After the New York Times published a video clip from a cell phone found on the body of one of the martyrs, which completely contradicted the army's initial account and exposed its falsity, the claims made in the Israeli army's response were revealed to be false. They were that the vehicles in the convoy that the soldiers fired on were not marking themselves with flashing lights, as is required for rescue vehicles. The video clearly showed that the lights were indeed working.
This lie is part of a series of propaganda policies and lies practiced by the Israeli government and army throughout the war of annihilation, ignoring the crimes committed in the Gaza Strip. The article quotes a senior Israeli army officer as saying that the narrative coming from the field has brought us all down. Now, the video reveals that the chain of command simply lied.

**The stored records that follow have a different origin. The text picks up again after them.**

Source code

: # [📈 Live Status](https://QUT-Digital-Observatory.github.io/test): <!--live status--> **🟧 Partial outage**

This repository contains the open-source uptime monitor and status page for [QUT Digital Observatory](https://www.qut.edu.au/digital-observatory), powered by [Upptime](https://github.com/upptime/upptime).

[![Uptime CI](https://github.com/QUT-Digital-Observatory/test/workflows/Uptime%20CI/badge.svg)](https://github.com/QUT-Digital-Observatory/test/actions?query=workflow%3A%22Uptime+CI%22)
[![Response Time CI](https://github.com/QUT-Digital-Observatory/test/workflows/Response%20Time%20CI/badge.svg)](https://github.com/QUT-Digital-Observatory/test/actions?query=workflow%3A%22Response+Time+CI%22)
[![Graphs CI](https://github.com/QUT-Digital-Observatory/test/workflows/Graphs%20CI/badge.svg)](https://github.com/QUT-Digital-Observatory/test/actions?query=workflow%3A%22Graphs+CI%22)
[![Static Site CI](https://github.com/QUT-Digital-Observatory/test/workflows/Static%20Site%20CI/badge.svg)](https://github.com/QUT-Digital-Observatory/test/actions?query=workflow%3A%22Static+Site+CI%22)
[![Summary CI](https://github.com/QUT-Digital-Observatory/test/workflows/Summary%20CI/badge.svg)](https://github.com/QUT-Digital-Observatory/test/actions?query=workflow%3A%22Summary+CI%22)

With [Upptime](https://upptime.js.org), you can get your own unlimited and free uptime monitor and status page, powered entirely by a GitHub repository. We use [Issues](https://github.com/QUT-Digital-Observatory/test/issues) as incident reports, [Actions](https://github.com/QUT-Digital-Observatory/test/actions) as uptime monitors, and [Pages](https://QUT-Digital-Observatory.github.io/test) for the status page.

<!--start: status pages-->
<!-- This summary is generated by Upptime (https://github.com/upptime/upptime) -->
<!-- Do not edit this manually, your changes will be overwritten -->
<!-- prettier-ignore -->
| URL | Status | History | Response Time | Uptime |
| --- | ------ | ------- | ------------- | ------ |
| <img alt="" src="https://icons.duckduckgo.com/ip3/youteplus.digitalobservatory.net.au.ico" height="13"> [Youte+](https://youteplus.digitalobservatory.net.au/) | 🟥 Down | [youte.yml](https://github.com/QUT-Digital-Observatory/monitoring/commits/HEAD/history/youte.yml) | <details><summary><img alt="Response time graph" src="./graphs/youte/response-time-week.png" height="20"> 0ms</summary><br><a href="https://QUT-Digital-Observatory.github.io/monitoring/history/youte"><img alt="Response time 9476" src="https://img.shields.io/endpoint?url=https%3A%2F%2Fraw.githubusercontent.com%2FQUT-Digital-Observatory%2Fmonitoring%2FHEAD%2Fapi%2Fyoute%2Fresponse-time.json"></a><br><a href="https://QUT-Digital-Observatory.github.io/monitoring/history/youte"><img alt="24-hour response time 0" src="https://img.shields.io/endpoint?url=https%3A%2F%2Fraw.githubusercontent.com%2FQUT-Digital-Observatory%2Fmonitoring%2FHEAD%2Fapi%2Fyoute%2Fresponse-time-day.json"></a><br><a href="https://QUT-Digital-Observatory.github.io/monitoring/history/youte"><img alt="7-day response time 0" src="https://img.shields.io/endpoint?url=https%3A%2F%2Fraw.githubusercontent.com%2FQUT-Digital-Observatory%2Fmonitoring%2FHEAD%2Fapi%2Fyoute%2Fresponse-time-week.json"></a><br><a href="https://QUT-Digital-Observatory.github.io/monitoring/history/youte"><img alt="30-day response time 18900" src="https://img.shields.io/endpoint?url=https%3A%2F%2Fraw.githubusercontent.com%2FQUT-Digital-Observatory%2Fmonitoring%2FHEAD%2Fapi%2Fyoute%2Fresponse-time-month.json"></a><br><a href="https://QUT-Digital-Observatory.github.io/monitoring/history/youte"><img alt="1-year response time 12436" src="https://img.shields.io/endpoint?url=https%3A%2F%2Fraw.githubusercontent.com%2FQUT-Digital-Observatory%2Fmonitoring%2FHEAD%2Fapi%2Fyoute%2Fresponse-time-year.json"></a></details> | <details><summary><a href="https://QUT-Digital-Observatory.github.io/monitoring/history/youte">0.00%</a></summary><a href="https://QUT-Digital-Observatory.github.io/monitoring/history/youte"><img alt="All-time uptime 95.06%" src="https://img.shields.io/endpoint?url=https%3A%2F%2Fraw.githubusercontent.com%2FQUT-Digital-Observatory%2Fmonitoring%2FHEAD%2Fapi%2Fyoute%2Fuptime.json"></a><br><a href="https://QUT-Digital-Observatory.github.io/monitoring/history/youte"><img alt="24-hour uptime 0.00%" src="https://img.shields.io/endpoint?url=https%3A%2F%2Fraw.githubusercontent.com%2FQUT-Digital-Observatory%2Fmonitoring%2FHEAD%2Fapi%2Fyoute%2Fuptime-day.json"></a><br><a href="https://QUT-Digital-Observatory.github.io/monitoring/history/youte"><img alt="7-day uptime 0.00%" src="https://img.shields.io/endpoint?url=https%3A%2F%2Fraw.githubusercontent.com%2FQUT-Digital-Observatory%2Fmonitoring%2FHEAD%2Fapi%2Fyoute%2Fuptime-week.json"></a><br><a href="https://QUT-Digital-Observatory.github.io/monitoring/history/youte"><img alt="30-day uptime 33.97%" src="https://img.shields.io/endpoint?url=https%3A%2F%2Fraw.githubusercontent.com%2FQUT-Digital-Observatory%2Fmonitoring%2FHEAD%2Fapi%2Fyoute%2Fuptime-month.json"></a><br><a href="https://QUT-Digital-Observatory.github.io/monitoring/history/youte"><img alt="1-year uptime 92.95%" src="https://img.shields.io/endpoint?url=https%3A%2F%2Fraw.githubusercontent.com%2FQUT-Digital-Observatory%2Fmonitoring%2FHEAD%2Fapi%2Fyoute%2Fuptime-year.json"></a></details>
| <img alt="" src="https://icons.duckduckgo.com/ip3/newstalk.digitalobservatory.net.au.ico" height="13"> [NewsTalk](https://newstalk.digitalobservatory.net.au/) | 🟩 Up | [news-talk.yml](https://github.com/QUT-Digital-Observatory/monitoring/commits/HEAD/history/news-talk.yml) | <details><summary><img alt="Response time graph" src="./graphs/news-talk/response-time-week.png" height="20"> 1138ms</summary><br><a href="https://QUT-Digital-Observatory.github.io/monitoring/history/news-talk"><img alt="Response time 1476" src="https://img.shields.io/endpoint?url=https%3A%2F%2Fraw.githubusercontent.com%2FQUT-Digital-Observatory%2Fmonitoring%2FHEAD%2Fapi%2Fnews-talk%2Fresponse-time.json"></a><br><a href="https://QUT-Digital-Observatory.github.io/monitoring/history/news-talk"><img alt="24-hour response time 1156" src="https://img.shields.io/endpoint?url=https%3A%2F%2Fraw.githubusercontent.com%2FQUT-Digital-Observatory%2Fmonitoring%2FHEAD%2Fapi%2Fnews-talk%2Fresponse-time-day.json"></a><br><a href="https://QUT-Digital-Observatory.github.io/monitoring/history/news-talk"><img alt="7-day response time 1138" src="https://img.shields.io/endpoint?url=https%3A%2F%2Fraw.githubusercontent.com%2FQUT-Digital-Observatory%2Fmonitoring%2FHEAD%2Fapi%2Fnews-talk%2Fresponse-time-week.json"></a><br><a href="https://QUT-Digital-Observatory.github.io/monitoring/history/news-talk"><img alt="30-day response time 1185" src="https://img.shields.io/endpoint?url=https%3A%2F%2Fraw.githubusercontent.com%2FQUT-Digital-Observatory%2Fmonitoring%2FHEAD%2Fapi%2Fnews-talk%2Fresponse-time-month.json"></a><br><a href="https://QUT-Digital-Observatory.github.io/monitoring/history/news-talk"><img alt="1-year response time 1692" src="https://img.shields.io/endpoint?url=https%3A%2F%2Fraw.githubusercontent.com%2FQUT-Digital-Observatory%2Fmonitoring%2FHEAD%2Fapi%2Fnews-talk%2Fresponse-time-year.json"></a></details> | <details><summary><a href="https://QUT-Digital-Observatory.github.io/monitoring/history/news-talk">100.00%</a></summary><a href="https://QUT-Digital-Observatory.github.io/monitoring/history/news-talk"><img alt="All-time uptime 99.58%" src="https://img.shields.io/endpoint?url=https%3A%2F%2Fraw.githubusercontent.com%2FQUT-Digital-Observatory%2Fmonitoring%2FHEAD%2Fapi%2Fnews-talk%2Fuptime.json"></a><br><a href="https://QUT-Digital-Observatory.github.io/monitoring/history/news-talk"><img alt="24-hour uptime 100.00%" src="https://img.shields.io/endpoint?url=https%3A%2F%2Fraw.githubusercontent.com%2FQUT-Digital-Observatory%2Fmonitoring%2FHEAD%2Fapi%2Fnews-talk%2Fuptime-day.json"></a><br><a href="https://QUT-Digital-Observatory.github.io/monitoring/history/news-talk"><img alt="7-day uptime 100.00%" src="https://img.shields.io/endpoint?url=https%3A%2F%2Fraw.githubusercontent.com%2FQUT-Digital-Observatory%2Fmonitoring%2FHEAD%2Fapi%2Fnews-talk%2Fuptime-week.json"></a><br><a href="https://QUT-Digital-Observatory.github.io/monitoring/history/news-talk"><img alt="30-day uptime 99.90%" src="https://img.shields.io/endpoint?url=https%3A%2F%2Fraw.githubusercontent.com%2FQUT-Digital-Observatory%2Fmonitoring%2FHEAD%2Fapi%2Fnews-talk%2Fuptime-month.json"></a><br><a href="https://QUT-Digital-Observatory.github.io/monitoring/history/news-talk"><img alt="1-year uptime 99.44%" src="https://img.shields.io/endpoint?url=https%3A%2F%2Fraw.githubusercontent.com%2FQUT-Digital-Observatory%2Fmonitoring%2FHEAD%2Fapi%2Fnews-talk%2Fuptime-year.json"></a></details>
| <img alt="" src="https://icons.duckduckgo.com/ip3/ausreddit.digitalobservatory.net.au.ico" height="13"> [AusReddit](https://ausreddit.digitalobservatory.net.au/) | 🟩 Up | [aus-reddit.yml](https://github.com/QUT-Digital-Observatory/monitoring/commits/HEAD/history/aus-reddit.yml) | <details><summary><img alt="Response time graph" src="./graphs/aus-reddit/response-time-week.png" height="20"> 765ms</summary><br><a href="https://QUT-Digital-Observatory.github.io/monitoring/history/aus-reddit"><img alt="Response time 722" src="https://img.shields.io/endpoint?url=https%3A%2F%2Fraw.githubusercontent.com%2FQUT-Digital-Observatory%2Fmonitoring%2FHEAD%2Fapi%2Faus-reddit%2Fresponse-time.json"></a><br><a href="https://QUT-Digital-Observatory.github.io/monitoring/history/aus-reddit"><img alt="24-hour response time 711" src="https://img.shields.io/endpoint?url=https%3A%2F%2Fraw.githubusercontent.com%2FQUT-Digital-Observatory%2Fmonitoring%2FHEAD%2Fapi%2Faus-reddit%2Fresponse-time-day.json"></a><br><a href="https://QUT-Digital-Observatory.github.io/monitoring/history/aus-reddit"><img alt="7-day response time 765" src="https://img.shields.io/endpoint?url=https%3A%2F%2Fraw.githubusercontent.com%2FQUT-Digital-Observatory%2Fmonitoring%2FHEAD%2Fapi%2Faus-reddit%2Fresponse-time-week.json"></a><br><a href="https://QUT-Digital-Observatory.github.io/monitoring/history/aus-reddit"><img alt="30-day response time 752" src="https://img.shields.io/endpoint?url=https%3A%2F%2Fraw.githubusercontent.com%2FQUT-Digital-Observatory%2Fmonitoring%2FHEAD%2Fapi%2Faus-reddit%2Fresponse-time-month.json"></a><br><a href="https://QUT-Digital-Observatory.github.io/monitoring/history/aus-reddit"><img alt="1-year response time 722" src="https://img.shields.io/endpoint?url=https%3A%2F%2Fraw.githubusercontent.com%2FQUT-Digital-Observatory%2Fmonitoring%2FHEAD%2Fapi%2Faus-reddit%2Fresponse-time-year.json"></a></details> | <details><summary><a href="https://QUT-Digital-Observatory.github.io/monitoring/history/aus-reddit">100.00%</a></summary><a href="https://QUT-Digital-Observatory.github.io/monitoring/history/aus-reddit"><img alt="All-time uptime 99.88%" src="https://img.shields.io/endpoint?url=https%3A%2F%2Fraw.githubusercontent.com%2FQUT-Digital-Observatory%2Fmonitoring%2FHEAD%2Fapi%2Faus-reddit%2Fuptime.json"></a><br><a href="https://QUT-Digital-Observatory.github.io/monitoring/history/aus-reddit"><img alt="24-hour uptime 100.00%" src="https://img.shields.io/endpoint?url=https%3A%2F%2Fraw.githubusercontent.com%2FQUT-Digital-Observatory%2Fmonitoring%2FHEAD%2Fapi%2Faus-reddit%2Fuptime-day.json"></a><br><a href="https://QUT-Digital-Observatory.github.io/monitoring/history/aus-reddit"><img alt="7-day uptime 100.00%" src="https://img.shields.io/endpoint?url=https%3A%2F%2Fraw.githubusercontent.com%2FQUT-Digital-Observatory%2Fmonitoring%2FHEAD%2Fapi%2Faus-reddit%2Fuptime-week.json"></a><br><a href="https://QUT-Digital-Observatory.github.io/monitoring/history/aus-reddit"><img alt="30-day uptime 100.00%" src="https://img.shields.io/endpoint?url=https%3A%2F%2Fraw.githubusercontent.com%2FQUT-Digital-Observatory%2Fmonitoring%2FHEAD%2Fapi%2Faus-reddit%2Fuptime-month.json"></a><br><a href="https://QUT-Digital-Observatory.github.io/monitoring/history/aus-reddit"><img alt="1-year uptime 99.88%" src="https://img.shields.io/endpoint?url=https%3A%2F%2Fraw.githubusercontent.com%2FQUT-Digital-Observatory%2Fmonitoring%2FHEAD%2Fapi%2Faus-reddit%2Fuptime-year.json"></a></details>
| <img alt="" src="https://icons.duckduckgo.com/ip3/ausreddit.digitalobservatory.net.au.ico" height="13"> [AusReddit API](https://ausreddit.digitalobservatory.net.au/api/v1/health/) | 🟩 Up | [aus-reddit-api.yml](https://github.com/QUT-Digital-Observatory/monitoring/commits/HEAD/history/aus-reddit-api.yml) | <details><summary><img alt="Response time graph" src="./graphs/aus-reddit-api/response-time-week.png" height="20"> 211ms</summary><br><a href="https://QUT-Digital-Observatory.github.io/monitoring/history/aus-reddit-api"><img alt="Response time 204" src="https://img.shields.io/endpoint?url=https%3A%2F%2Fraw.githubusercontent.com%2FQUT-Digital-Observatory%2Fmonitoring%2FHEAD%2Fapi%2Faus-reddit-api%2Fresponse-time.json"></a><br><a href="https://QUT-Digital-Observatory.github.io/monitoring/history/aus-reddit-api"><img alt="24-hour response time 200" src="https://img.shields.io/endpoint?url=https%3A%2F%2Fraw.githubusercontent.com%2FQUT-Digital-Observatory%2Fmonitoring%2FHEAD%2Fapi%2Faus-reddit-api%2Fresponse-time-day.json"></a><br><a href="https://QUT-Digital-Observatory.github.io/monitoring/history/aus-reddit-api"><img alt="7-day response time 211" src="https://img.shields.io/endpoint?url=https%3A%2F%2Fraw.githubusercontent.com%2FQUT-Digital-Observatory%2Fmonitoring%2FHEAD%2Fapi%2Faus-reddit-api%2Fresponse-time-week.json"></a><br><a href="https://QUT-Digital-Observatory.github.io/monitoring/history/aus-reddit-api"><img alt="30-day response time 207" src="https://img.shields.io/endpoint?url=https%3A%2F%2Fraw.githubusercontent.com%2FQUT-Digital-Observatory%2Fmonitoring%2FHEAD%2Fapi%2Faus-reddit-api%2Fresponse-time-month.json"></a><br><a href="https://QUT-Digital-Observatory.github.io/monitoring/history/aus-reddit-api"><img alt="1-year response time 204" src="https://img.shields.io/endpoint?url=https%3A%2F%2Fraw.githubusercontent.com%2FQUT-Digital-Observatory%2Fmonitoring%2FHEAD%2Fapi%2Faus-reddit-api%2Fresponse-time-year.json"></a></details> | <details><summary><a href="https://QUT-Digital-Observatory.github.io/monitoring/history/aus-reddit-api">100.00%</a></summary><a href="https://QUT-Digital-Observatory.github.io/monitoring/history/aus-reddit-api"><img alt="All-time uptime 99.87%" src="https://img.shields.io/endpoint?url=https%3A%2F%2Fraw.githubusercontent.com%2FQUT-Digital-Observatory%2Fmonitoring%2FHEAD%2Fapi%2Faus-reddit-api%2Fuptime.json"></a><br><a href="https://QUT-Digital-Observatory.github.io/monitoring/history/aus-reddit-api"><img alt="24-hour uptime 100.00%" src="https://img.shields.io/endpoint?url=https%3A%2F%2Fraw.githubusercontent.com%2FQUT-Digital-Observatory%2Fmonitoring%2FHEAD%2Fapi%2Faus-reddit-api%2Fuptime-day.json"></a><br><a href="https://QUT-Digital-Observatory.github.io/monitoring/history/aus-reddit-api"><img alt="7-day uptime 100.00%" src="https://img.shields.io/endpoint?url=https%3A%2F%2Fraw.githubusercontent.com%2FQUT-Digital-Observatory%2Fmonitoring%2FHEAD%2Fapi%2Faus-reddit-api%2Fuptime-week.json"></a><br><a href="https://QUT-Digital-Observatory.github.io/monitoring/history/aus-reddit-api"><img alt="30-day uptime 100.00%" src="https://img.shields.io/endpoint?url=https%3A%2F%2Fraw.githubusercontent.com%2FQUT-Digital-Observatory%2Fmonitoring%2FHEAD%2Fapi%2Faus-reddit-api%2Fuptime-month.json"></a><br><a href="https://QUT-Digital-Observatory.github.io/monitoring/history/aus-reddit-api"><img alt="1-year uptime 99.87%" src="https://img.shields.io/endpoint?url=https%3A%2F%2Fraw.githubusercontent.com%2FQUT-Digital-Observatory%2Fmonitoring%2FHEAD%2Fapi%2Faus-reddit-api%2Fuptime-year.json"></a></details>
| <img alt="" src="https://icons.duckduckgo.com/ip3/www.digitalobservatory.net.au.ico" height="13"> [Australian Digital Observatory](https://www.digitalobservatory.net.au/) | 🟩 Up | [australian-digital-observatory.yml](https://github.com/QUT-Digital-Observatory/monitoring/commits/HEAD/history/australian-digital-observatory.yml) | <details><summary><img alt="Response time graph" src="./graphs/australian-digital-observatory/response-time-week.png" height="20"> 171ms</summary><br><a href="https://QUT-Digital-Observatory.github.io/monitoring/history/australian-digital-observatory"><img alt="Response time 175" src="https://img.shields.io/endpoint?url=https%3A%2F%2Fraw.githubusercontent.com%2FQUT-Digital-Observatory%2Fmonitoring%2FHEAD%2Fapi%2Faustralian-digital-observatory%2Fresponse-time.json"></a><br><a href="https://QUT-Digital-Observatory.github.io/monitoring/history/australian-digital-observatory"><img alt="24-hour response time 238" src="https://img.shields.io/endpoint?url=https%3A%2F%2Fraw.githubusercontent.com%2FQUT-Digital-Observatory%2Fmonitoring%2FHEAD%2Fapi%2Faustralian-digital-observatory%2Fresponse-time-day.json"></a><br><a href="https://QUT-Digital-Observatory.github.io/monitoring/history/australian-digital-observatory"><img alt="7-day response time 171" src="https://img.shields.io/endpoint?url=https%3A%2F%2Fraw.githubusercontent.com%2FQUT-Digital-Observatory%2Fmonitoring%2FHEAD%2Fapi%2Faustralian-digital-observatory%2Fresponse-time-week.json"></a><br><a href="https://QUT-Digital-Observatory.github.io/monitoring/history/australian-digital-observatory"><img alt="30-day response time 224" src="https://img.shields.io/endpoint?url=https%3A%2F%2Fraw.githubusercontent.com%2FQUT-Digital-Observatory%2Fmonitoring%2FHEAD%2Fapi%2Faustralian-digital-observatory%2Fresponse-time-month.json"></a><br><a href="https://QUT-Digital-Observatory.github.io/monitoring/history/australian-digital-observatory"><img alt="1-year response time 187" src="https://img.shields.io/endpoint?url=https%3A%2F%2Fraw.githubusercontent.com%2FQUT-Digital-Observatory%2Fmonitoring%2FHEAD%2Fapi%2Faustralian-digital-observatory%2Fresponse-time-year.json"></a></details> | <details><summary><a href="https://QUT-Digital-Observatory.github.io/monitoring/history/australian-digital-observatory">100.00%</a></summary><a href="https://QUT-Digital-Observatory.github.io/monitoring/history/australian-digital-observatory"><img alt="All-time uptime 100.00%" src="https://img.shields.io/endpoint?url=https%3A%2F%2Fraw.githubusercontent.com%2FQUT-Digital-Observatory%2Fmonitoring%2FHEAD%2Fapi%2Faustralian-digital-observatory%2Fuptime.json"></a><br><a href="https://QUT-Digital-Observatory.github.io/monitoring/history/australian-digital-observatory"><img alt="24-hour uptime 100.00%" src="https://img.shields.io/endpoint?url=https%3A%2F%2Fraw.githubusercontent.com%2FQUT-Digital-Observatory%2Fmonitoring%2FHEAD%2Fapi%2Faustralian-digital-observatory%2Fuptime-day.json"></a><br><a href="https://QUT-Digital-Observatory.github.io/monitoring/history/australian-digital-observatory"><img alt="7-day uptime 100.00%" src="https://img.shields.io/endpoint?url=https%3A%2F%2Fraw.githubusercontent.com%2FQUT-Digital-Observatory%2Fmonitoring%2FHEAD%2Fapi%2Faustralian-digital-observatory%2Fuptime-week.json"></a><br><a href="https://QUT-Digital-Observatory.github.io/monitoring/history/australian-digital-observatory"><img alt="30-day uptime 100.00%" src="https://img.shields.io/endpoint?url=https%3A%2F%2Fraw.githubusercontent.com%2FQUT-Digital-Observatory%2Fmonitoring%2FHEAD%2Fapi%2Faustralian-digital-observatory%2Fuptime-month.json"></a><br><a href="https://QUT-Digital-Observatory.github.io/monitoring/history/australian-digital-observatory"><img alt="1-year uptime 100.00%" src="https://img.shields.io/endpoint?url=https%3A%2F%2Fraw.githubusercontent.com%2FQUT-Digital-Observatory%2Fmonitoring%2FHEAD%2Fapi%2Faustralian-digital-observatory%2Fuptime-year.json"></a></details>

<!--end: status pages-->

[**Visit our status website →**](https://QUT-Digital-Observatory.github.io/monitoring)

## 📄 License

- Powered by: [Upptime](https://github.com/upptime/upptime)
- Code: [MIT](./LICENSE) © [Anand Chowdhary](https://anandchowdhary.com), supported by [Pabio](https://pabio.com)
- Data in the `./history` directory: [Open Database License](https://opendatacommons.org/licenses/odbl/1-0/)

Since the beginning of the war of extermination, Israel has committed war crimes and continues to do so, despite the International Criminal Court's prosecutor issuing arrest warrants for both Israeli Prime Minister Benjamin Netanyahu and former Defense Minister Yoav Gallant on charges of crimes against humanity and war crimes in the Gaza Strip. This has not deterred Israel from halting the war, which continues with the support of the United States and some European countries, which granted Netanyahu immunity during his trip to Hungary earlier this month.
What Israel is doing, according to the Military Advocate General, is that if action is necessary, disciplinary measures must be taken against soldiers. These measures are administrative, and they are the common punishment in the Israeli army after an investigation.
This is what happened in all the crimes committed, an example of which is the flour massacre at the Nabulsi Junction west of Gaza City, which occurred in February 2024, in which the Israeli army committed a massacre, during which approximately 104 civilians were killed and 760 others were injured.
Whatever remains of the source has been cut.